What you have to do:
This exercise calls for all the entries that follow to be set down exactly, without their images.

Saved entries:
* * *

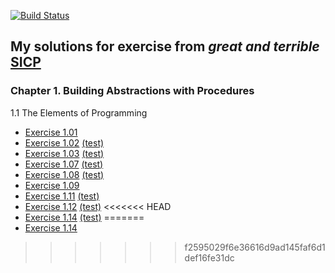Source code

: [![Build Status](https://travis-ci.org/mput/sicp-solutions.svg?branch=master)](https://travis-ci.org/mput/sicp-solutions)
## My solutions for exercise from *great and terrible* [SICP](https://mitpress.mit.edu/sicp/full-text/book/book.html)
### Chapter 1. Building Abstractions with Procedures
1.1 The Elements of Programming
  - [Exercise 1.01](./solutions/1_01.rkt)
  - [Exercise 1.02](./solutions/1_02.rkt) [(test)](./tests/1_02.test.rkt)
  - [Exercise 1.03](./solutions/1_03.rkt) [(test)](./tests/1_03.test.rkt)
  - [Exercise 1.07](./solutions/1_07.rkt) [(test)](./tests/1_07.test.rkt)
  - [Exercise 1.08](./solutions/1_08.rkt) [(test)](./tests/1_08.test.rkt)
  - [Exercise 1.09](./solutions/1_09.rkt)
  - [Exercise 1.11](./solutions/1_11.rkt) [(test)](./tests/1_11.test.rkt)
  - [Exercise 1.12](./solutions/1_12.rkt) [(test)](./tests/1_12.test.rkt)
<<<<<<< HEAD
  - [Exercise 1.14](./solutions/1_14.rkt) [(test)](./tests/1_14.test.rkt)
=======
  - [Exercise 1.14](./solutions/1_14.jpeg)
>>>>>>> f2595029f6e36616d9ad145faf6d1def16fe31dc
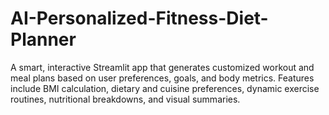# AI-Personalized-Fitness-Diet-Planner
A smart, interactive Streamlit app that generates customized workout and meal plans based on user preferences, goals, and body metrics. Features include BMI calculation, dietary and cuisine preferences, dynamic exercise routines, nutritional breakdowns, and visual summaries. 
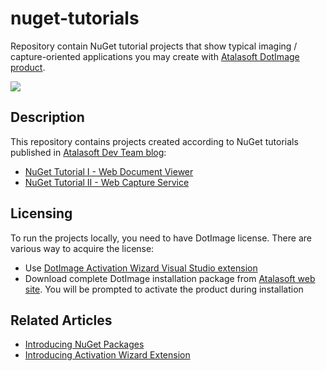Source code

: # nuget-tutorials
Repository contain NuGet tutorial projects that show typical imaging / capture-oriented applications you may create with [Atalasoft DotImage product](https://www.atalasoft.com/Products/DotImage).

![](https://atalasoft.visualstudio.com/_apis/public/build/definitions/789e0a22-6f04-4fac-91a5-ccc70df2a1f1/2/badge)

## Description
This repository contains projects created according to NuGet tutorials published in [Atalasoft Dev Team blog](http://atalasoft.github.io/):

 - [NuGet Tutorial I - Web Document Viewer](http://atalasoft.github.io/2016/06/21/nuget-tutorial-wdv/)
 - [NuGet Tutorial II - Web Capture Service](http://atalasoft.github.io/2016/08/03/nuget-tutorial-wcs/) 

## Licensing
To run the projects locally, you need to have DotImage license. There are various way to acquire the license:

 - Use [DotImage Activation Wizard Visual Studio extension](https://visualstudiogallery.msdn.microsoft.com/88ff07c9-fe68-48bd-bfdc-3fbc8a0ec1db)
 - Download complete DotImage installation package from [Atalasoft web site](https://atalasoft.com). You will be prompted to activate the product during installation

## Related Articles

 - [Introducing NuGet Packages](http://atalasoft.github.io/2016/05/03/introducing-nuget/)
 - [Introducing Activation Wizard Extension](http://atalasoft.github.io/2016/05/14/introducing-activation-wizard-extension/)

* * *

Output for this task:
Source code

: [![Build Status](https://travis-ci.org/mput/sicp-solutions.svg?branch=master)](https://travis-ci.org/mput/sicp-solutions)
## My solutions for exercise from *great and terrible* [SICP](https://mitpress.mit.edu/sicp/full-text/book/book.html)
### Chapter 1. Building Abstractions with Procedures
1.1 The Elements of Programming
  - [Exercise 1.01](./solutions/1_01.rkt)
  - [Exercise 1.02](./solutions/1_02.rkt) [(test)](./tests/1_02.test.rkt)
  - [Exercise 1.03](./solutions/1_03.rkt) [(test)](./tests/1_03.test.rkt)
  - [Exercise 1.07](./solutions/1_07.rkt) [(test)](./tests/1_07.test.rkt)
  - [Exercise 1.08](./solutions/1_08.rkt) [(test)](./tests/1_08.test.rkt)
  - [Exercise 1.09](./solutions/1_09.rkt)
  - [Exercise 1.11](./solutions/1_11.rkt) [(test)](./tests/1_11.test.rkt)
  - [Exercise 1.12](./solutions/1_12.rkt) [(test)](./tests/1_12.test.rkt)
<<<<<<< HEAD
  - [Exercise 1.14](./solutions/1_14.rkt) [(test)](./tests/1_14.test.rkt)
=======
  - [Exercise 1.14](./solutions/1_14.jpeg)
>>>>>>> f2595029f6e36616d9ad145faf6d1def16fe31dc
# AI-Personalized-Fitness-Diet-Planner
A smart, interactive Streamlit app that generates customized workout and meal plans based on user preferences, goals, and body metrics. Features include BMI calculation, dietary and cuisine preferences, dynamic exercise routines, nutritional breakdowns, and visual summaries. 
Source code

: # nuget-tutorials
Repository contain NuGet tutorial projects that show typical imaging / capture-oriented applications you may create with [Atalasoft DotImage product](https://www.atalasoft.com/Products/DotImage).

![](https://atalasoft.visualstudio.com/_apis/public/build/definitions/789e0a22-6f04-4fac-91a5-ccc70df2a1f1/2/badge)

## Description
This repository contains projects created according to NuGet tutorials published in [Atalasoft Dev Team blog](http://atalasoft.github.io/):

 - [NuGet Tutorial I - Web Document Viewer](http://atalasoft.github.io/2016/06/21/nuget-tutorial-wdv/)
 - [NuGet Tutorial II - Web Capture Service](http://atalasoft.github.io/2016/08/03/nuget-tutorial-wcs/) 

## Licensing
To run the projects locally, you need to have DotImage license. There are various way to acquire the license:

 - Use [DotImage Activation Wizard Visual Studio extension](https://visualstudiogallery.msdn.microsoft.com/88ff07c9-fe68-48bd-bfdc-3fbc8a0ec1db)
 - Download complete DotImage installation package from [Atalasoft web site](https://atalasoft.com). You will be prompted to activate the product during installation

## Related Articles

 - [Introducing NuGet Packages](http://atalasoft.github.io/2016/05/03/introducing-nuget/)
 - [Introducing Activation Wizard Extension](http://atalasoft.github.io/2016/05/14/introducing-activation-wizard-extension/)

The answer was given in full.